= Prompt =
Filter the records down to the lines that hold the word "preprocessor", and copy each of those lines.

= Records to process =
====

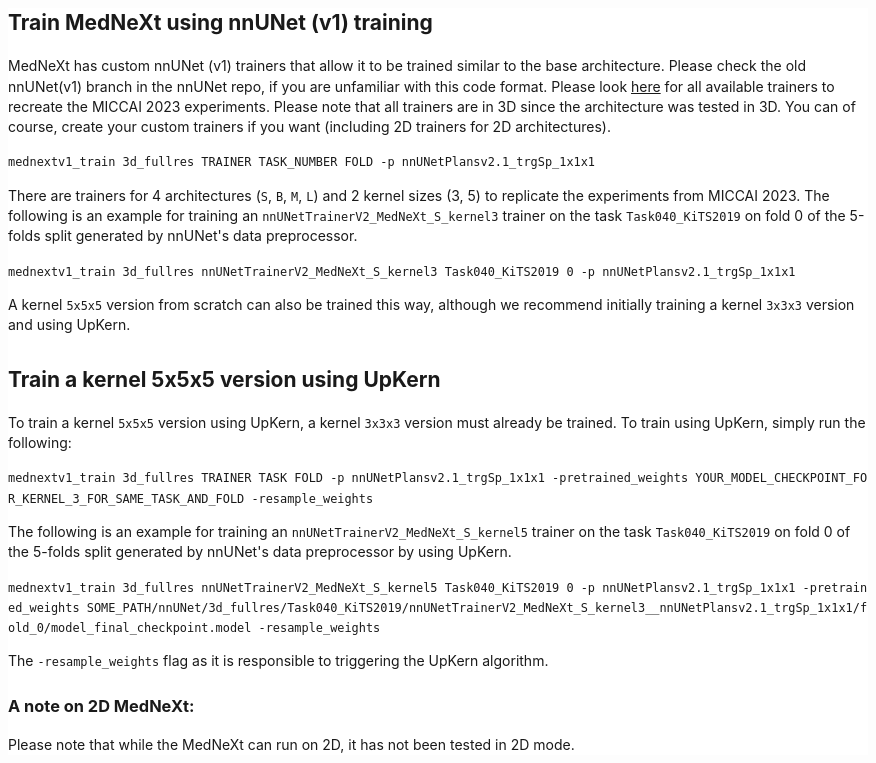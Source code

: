 ## Train MedNeXt using nnUNet (v1) training
MedNeXt has custom nnUNet (v1) trainers that allow it to be trained similar to the base architecture. 
Please check the old nnUNet(v1) branch in the nnUNet repo, if you are unfamiliar with this code format. Please look [here](https://github.com/MIC-DKFZ/MedNeXt/blob/main/nnunet_mednext/training/network_training/MedNeXt/nnUNetTrainerV2_MedNeXt.py) for all available trainers to recreate the MICCAI 2023 experiments. Please note that all trainers are in 3D since the architecture was tested in 3D. You can of course, create your custom trainers if you want (including 2D trainers for 2D architectures). 
```
mednextv1_train 3d_fullres TRAINER TASK_NUMBER FOLD -p nnUNetPlansv2.1_trgSp_1x1x1
```

There are trainers for 4 architectures (`S`, `B`, `M`, `L`) and 2 kernel sizes (3, 5) to replicate the experiments from MICCAI 2023.
The following is an example for training an `nnUNetTrainerV2_MedNeXt_S_kernel3` trainer on the task `Task040_KiTS2019` on fold 0
of the 5-folds split generated by nnUNet's data preprocessor.

```
mednextv1_train 3d_fullres nnUNetTrainerV2_MedNeXt_S_kernel3 Task040_KiTS2019 0 -p nnUNetPlansv2.1_trgSp_1x1x1
```

A kernel `5x5x5` version from scratch can also be trained this way, although we recommend initially training a kernel `3x3x3` version
and using UpKern.

## Train a kernel 5x5x5 version using UpKern
To train a kernel `5x5x5` version using UpKern, a kernel `3x3x3` version must already be trained. To train using UpKern, simply run the 
following:

```
mednextv1_train 3d_fullres TRAINER TASK FOLD -p nnUNetPlansv2.1_trgSp_1x1x1 -pretrained_weights YOUR_MODEL_CHECKPOINT_FOR_KERNEL_3_FOR_SAME_TASK_AND_FOLD -resample_weights
```

The following is an example for training an `nnUNetTrainerV2_MedNeXt_S_kernel5` trainer on the task `Task040_KiTS2019` on fold 0 of the 5-folds split generated by nnUNet's data preprocessor by using UpKern.

```
mednextv1_train 3d_fullres nnUNetTrainerV2_MedNeXt_S_kernel5 Task040_KiTS2019 0 -p nnUNetPlansv2.1_trgSp_1x1x1 -pretrained_weights SOME_PATH/nnUNet/3d_fullres/Task040_KiTS2019/nnUNetTrainerV2_MedNeXt_S_kernel3__nnUNetPlansv2.1_trgSp_1x1x1/fold_0/model_final_checkpoint.model -resample_weights
```

The `-resample_weights` flag as it is responsible to triggering the UpKern algorithm.

### A note on 2D MedNeXt:
Please note that while the MedNeXt can run on 2D, it has not been tested in 2D mode.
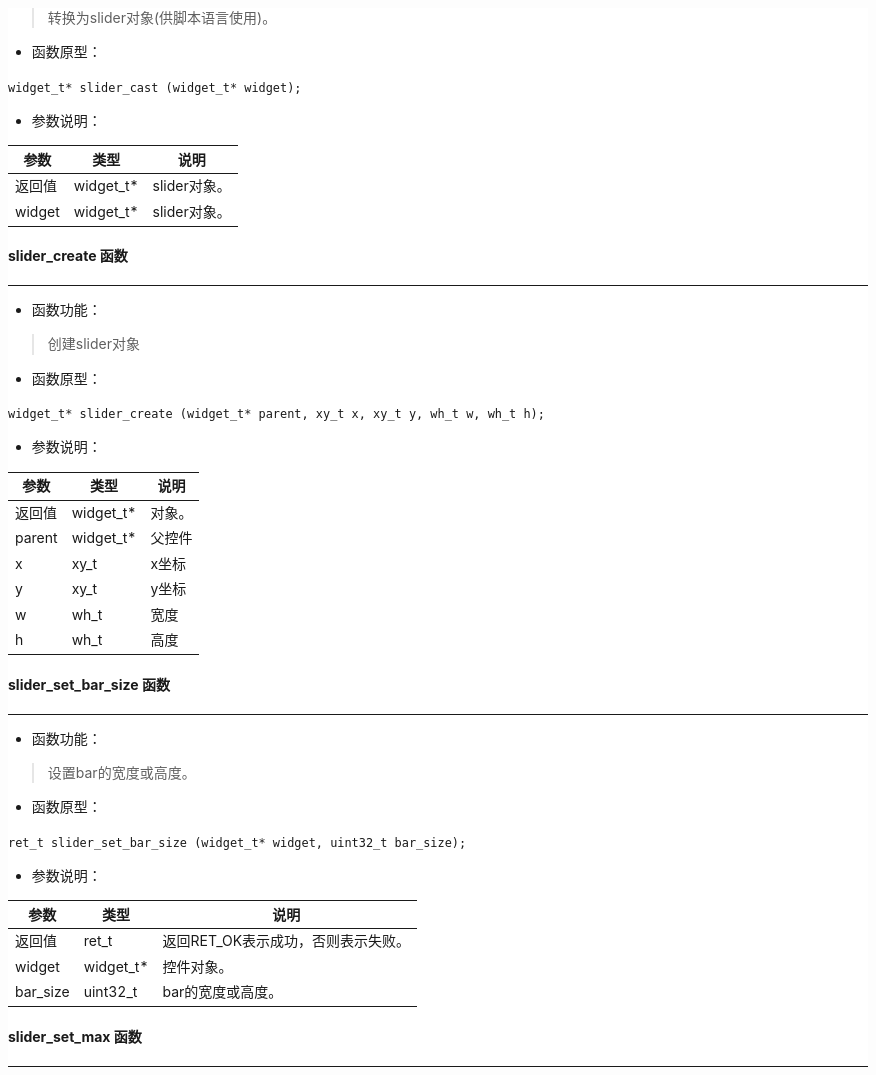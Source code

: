 > <p id="slider_t_slider_cast">转换为slider对象(供脚本语言使用)。

* 函数原型：

```
widget_t* slider_cast (widget_t* widget);
```

* 参数说明：

| 参数 | 类型 | 说明 |
| -------- | ----- | --------- |
| 返回值 | widget\_t* | slider对象。 |
| widget | widget\_t* | slider对象。 |
#### slider\_create 函数
-----------------------

* 函数功能：

> <p id="slider_t_slider_create">创建slider对象

* 函数原型：

```
widget_t* slider_create (widget_t* parent, xy_t x, xy_t y, wh_t w, wh_t h);
```

* 参数说明：

| 参数 | 类型 | 说明 |
| -------- | ----- | --------- |
| 返回值 | widget\_t* | 对象。 |
| parent | widget\_t* | 父控件 |
| x | xy\_t | x坐标 |
| y | xy\_t | y坐标 |
| w | wh\_t | 宽度 |
| h | wh\_t | 高度 |
#### slider\_set\_bar\_size 函数
-----------------------

* 函数功能：

> <p id="slider_t_slider_set_bar_size">设置bar的宽度或高度。

* 函数原型：

```
ret_t slider_set_bar_size (widget_t* widget, uint32_t bar_size);
```

* 参数说明：

| 参数 | 类型 | 说明 |
| -------- | ----- | --------- |
| 返回值 | ret\_t | 返回RET\_OK表示成功，否则表示失败。 |
| widget | widget\_t* | 控件对象。 |
| bar\_size | uint32\_t | bar的宽度或高度。 |
#### slider\_set\_max 函数
-----------------------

====

= The completed task =
of the 5-folds split generated by nnUNet's data preprocessor.
The following is an example for training an `nnUNetTrainerV2_MedNeXt_S_kernel5` trainer on the task `Task040_KiTS2019` on fold 0 of the 5-folds split generated by nnUNet's data preprocessor by using UpKern.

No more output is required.